August 17, 2014

Freudian Slip? Robbie Williams Regrets Realizing He Was “Out of Control” Over Addiction

A recent article about british pop star Robbie Williams’ addiction woes would be completely stupefying if I didn’t already understand its messy philosophical foundation. Williams, now 38 years old, has been dealing with addiction and the conventional recovery world, with all of its self-defeating teachings, since the age of 19, with many documented stints in rehab. Here’s a snippet of the latest story going around about him:

Robbie Williams regrets seeking help for his addictions so early.
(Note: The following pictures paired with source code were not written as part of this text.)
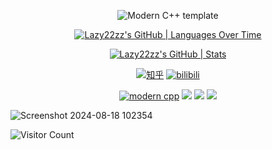 <div id="title" align=center>

![Modern C++ template][github-sub-title:img]

[![Lazy22zz's GitHub | Languages Over Time](https://stats.quira.sh/Lazy22zz/languages-over-time?theme=dark)](https://quira.sh?utm_source=widgets&utm_campaign=Lazy22zz)

[![Lazy22zz's GitHub | Stats](https://stats.quira.sh/Lazy22zz/github?theme=dark)](https://quira.sh?utm_source=widgets&utm_campaign=Lazy22zz)

[![知乎](https://img.shields.io/badge/%E7%9F%A5%E4%B9%8E-mq%E7%99%BD-yello)](https://www.zhihu.com/people/o4ze4r)
[![bilibili](https://img.shields.io/badge/video-Bilibili-red)](https://space.bilibili.com/38851340?spm_id_from=333.1007.0.0)

[![modern cpp](https://img.shields.io/badge/code-Modern%20C++-blue)](https://learn.microsoft.com/zh-cn/cpp/cpp/welcome-back-to-cpp-modern-cpp) 
![](https://img.shields.io/badge/Hate-LAZY-yellow) 
![](https://img.shields.io/badge/Personality-COLD-red) 
![](https://img.shields.io/badge/Hobby-READ-red)

</div>

![Screenshot 2024-08-18 102354](https://github.com/user-attachments/assets/6eef3995-52e1-489d-a6a0-cf82c961ec04)

![Visitor Count](https://profile-counter.glitch.me/Lazy22zz/count.svg)

[github-sub-title:img]: https://readme-typing-svg.herokuapp.com?font=Segoe+Script&center=true&lines=Lazy22zz.
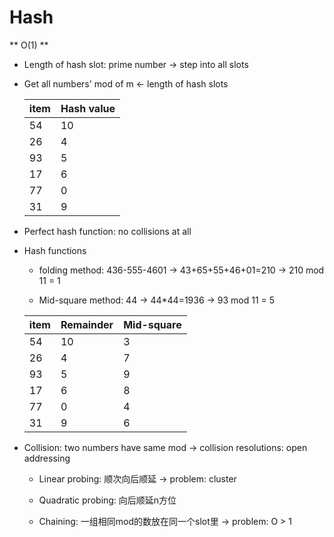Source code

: # Hash

** O(1) **

- Length of hash slot: prime number -> step into all slots

- Get all numbers' mod of m <- length of hash slots

  item | Hash value
  ---- | ----------
  54 | 10
  26 | 4
  93 | 5
  17 | 6
  77 | 0
  31 | 9

- Perfect hash function: no collisions at all

- Hash functions

  - folding method: 436-555-4601 -> 43+65+55+46+01=210 -> 210 mod 11 = 1
  
  - Mid-square method: 44 -> 44*44=1936 -> 93 mod 11 = 5
  
  item | Remainder | Mid-square
  ---- | --------- | ----------
  54 | 10 | 3
  26 | 4 | 7
  93 | 5 | 9
  17 | 6 | 8
  77 | 0 | 4
  31 | 9 | 6  

- Collision: two numbers have same mod -> collision resolutions: open addressing

  - Linear probing: 顺次向后顺延 -> problem: cluster
  
  - Quadratic probing: 向后顺延n方位
  
  - Chaining: 一组相同mod的数放在同一个slot里 -> problem: O > 1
The former Take That star – who has a history of drug and alcohol abuse – was sober for most of his 20s and wishes he hadn’t accepted he was ‘out of control’ at such a young age.

He said: ‘I regret that it was all over so fast. I regret the fact I was 19 when I realised I was out of control.
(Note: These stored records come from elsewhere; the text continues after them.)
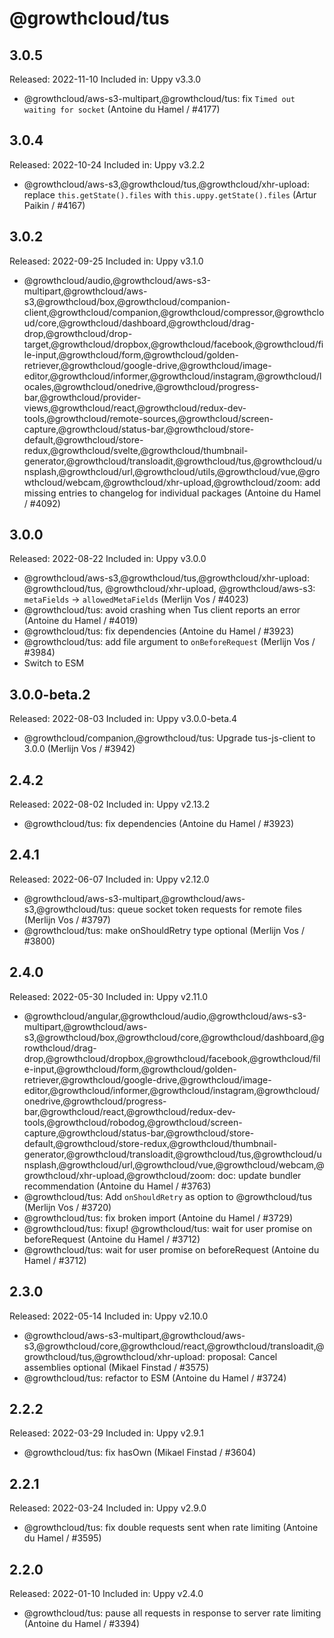 # @growthcloud/tus

## 3.0.5

Released: 2022-11-10
Included in: Uppy v3.3.0

- @growthcloud/aws-s3-multipart,@growthcloud/tus: fix `Timed out waiting for socket` (Antoine du Hamel / #4177)

## 3.0.4

Released: 2022-10-24
Included in: Uppy v3.2.2

- @growthcloud/aws-s3,@growthcloud/tus,@growthcloud/xhr-upload: replace `this.getState().files` with `this.uppy.getState().files` (Artur Paikin / #4167)

## 3.0.2

Released: 2022-09-25
Included in: Uppy v3.1.0

- @growthcloud/audio,@growthcloud/aws-s3-multipart,@growthcloud/aws-s3,@growthcloud/box,@growthcloud/companion-client,@growthcloud/companion,@growthcloud/compressor,@growthcloud/core,@growthcloud/dashboard,@growthcloud/drag-drop,@growthcloud/drop-target,@growthcloud/dropbox,@growthcloud/facebook,@growthcloud/file-input,@growthcloud/form,@growthcloud/golden-retriever,@growthcloud/google-drive,@growthcloud/image-editor,@growthcloud/informer,@growthcloud/instagram,@growthcloud/locales,@growthcloud/onedrive,@growthcloud/progress-bar,@growthcloud/provider-views,@growthcloud/react,@growthcloud/redux-dev-tools,@growthcloud/remote-sources,@growthcloud/screen-capture,@growthcloud/status-bar,@growthcloud/store-default,@growthcloud/store-redux,@growthcloud/svelte,@growthcloud/thumbnail-generator,@growthcloud/transloadit,@growthcloud/tus,@growthcloud/unsplash,@growthcloud/url,@growthcloud/utils,@growthcloud/vue,@growthcloud/webcam,@growthcloud/xhr-upload,@growthcloud/zoom: add missing entries to changelog for individual packages (Antoine du Hamel / #4092)

## 3.0.0

Released: 2022-08-22
Included in: Uppy v3.0.0

- @growthcloud/aws-s3,@growthcloud/tus,@growthcloud/xhr-upload: @growthcloud/tus, @growthcloud/xhr-upload, @growthcloud/aws-s3: `metaFields` -> `allowedMetaFields` (Merlijn Vos / #4023)
- @growthcloud/tus: avoid crashing when Tus client reports an error (Antoine du Hamel / #4019)
- @growthcloud/tus: fix dependencies (Antoine du Hamel / #3923)
- @growthcloud/tus: add file argument to `onBeforeRequest` (Merlijn Vos / #3984)
- Switch to ESM

## 3.0.0-beta.2

Released: 2022-08-03
Included in: Uppy v3.0.0-beta.4

- @growthcloud/companion,@growthcloud/tus: Upgrade tus-js-client to 3.0.0 (Merlijn Vos / #3942)

## 2.4.2

Released: 2022-08-02
Included in: Uppy v2.13.2

- @growthcloud/tus: fix dependencies (Antoine du Hamel / #3923)

## 2.4.1

Released: 2022-06-07
Included in: Uppy v2.12.0

- @growthcloud/aws-s3-multipart,@growthcloud/aws-s3,@growthcloud/tus: queue socket token requests for remote files (Merlijn Vos / #3797)
- @growthcloud/tus: make onShouldRetry type optional (Merlijn Vos / #3800)

## 2.4.0

Released: 2022-05-30
Included in: Uppy v2.11.0

- @growthcloud/angular,@growthcloud/audio,@growthcloud/aws-s3-multipart,@growthcloud/aws-s3,@growthcloud/box,@growthcloud/core,@growthcloud/dashboard,@growthcloud/drag-drop,@growthcloud/dropbox,@growthcloud/facebook,@growthcloud/file-input,@growthcloud/form,@growthcloud/golden-retriever,@growthcloud/google-drive,@growthcloud/image-editor,@growthcloud/informer,@growthcloud/instagram,@growthcloud/onedrive,@growthcloud/progress-bar,@growthcloud/react,@growthcloud/redux-dev-tools,@growthcloud/robodog,@growthcloud/screen-capture,@growthcloud/status-bar,@growthcloud/store-default,@growthcloud/store-redux,@growthcloud/thumbnail-generator,@growthcloud/transloadit,@growthcloud/tus,@growthcloud/unsplash,@growthcloud/url,@growthcloud/vue,@growthcloud/webcam,@growthcloud/xhr-upload,@growthcloud/zoom: doc: update bundler recommendation (Antoine du Hamel / #3763)
- @growthcloud/tus: Add `onShouldRetry` as option to @growthcloud/tus (Merlijn Vos / #3720)
- @growthcloud/tus: fix broken import (Antoine du Hamel / #3729)
- @growthcloud/tus: fixup! @growthcloud/tus: wait for user promise on beforeRequest (Antoine du Hamel / #3712)
- @growthcloud/tus: wait for user promise on beforeRequest (Antoine du Hamel / #3712)

## 2.3.0

Released: 2022-05-14
Included in: Uppy v2.10.0

- @growthcloud/aws-s3-multipart,@growthcloud/aws-s3,@growthcloud/core,@growthcloud/react,@growthcloud/transloadit,@growthcloud/tus,@growthcloud/xhr-upload: proposal: Cancel assemblies optional (Mikael Finstad / #3575)
- @growthcloud/tus: refactor to ESM (Antoine du Hamel / #3724)

## 2.2.2

Released: 2022-03-29
Included in: Uppy v2.9.1

- @growthcloud/tus: fix hasOwn (Mikael Finstad / #3604)

## 2.2.1

Released: 2022-03-24
Included in: Uppy v2.9.0

- @growthcloud/tus: fix double requests sent when rate limiting (Antoine du Hamel / #3595)

## 2.2.0

Released: 2022-01-10
Included in: Uppy v2.4.0

- @growthcloud/tus: pause all requests in response to server rate limiting (Antoine du Hamel / #3394)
I regret that he learned he was out of control too. I wish that upon no one. The absolute worst belief you can be stuck with is that you’re “out of control” of your own behavior, and it appears that Williams’ story of struggle with addiction is perfect proof of this.

The article’s headline, and the above quotes make it seem like he simply regrets not sowing his oats enough, but it goes deeper. Although he doesn’t say it directly, I think he’s really trying to say he wishes he never bought into the idea that he was out of control. I think that something deep inside of him knows that this belief has been his undoing. Stick with me, and you’ll probably reach the same conclusion.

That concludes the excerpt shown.